- Simone Ballard as Hubertine in Bruneau's Le Rêve, performed at La Monnaie in 1933
- Born: 26 March 1895 Sannois, Paris, France
- Died: 8 October 1978 (aged 83) Six-Fours-les-Plages, Var, France
- Education: Conservatoire de Paris
- Occupations: Operatic mezzo-soprano and contralto
- Organizations: La Monnaie

= Simone Ballard =

French opera singer (1895–1978)

Simone Berthe Ballard (26 March 1895 – 8 October 1978) was a French operatic mezzo-soprano and contralto who sang leading roles, including premieres, at La Monnaie in Brussels.

== Career ==
Simone Ballard was born in Sannois, Paris. Both her parents were engaged at the Paris Opera, her father Louis Ballard as a bass from 1894 to 1897, while her mother, Berthe Bronville (born 6 March 1865 in Paris), made her debut as a soprano in the role of Alice in Meyerbeer's Robert le diable but gave up her career when she married in 1891.

Ballard received early piano education and studied voice at the Conservatoire de Paris with Eugène Lorrain and Jacques Isnardon. She made her debut at the Opera at La Monnaie in 1921 as Amneris in Verdi's Aida. The performance won her an engagement at the house, where she sang until 1940. She took part in world premieres, appearing on 2 May 1926 as the sister-in-law in Milhaud's Les Malheurs d'Orphée; on 28 December 1927 in the title role of Honegger's Antigone; and in 1929 in Prokofiev's Le Joueur.

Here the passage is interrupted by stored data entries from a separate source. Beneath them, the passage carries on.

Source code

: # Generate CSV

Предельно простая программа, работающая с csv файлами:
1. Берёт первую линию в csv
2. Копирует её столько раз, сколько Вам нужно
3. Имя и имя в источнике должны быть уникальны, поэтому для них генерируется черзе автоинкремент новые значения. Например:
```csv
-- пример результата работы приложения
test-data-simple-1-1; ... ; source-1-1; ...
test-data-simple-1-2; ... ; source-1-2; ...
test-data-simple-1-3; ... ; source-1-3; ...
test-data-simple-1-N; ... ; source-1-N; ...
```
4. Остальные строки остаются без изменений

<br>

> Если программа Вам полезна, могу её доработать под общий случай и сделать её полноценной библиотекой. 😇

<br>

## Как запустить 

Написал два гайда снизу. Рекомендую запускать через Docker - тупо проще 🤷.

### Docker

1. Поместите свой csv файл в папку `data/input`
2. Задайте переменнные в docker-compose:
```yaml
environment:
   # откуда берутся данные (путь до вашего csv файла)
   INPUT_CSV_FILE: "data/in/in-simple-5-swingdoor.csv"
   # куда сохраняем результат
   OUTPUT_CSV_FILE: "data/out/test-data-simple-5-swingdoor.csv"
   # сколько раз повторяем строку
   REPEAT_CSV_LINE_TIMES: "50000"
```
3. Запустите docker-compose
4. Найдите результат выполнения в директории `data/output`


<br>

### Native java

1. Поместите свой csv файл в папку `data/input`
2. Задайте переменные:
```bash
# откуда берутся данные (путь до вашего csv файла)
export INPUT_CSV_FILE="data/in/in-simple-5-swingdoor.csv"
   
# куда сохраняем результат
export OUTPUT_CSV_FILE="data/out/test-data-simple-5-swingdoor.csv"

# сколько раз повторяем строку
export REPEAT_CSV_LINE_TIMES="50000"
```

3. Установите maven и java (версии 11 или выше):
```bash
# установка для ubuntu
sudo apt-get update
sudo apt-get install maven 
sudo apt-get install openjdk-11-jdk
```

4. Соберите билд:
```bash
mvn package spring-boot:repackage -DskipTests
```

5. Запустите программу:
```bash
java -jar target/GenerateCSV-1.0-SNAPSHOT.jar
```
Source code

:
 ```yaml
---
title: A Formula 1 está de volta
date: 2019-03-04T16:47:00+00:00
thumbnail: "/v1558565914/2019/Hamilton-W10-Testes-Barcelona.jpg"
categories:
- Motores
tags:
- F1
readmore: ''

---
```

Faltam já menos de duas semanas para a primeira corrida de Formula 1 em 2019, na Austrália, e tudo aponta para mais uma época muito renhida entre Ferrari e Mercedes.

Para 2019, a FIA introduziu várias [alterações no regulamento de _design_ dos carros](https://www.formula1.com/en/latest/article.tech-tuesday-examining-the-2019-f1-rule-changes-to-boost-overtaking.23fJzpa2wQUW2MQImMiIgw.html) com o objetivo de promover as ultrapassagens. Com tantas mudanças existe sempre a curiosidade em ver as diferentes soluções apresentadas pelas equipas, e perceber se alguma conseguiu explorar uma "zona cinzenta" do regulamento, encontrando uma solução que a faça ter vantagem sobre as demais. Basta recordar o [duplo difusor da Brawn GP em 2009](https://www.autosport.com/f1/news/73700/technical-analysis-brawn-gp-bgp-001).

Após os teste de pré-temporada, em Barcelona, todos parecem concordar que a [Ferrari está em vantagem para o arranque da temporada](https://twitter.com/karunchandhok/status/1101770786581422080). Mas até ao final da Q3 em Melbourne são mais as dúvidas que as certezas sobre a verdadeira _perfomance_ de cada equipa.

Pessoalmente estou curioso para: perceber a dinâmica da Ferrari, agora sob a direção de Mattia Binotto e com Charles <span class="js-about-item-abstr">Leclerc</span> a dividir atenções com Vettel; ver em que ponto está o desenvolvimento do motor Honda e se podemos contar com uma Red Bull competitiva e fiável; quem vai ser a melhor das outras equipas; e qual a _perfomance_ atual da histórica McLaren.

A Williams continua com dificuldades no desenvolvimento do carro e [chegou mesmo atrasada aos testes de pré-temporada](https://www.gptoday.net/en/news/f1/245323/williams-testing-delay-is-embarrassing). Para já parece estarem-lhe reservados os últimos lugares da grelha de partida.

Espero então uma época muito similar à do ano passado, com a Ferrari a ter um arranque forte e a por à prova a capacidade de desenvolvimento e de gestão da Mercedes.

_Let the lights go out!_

She appeared in the first stagings of several operas at La Monnaie, including Kseniya's nurse in Mussorgsky's Boris Godunov (1921), Khivria in Mussorgsky's The Fair at Sorochyntsi (1925), Tkatchikha in Rimsky-Korsakov's The Tale of Tsar Saltan (1926), The Mother / The Dragonfly, and the Chinese Cup in Ravel's L'enfant et les sortilèges (1926), Dèbora in Pizzetti's Dèbora e Jaéle (1929), and Orsola in Zandonai's La farsa amorosa (1933). Her about 70 roles included Azucena in Verdi's Il trovatore, Dalila in Samson et Dalila by Saint-Saëns, and the title role in Massenet's Hérodiade. She performed roles in stage works by Wagner, such as Magdalene in Die Meistersinger von Nürnberg, Brangäne in Tristan und Isolde and Fricka in Der Ring des Nibelungen. She also appeared as the Countess in Tchaikovsky's Pique Dame, as Annina in Der Rosenkavalier by Strauss, as the grandmother in de Falla's La vida breve, and as Juno in Offenbach's Orphée aux enfers

Ballard retired from the stage when she married the composer and conductor Albert Wolff in 1940. She died in Six-Fours-les-Plages in the south of France.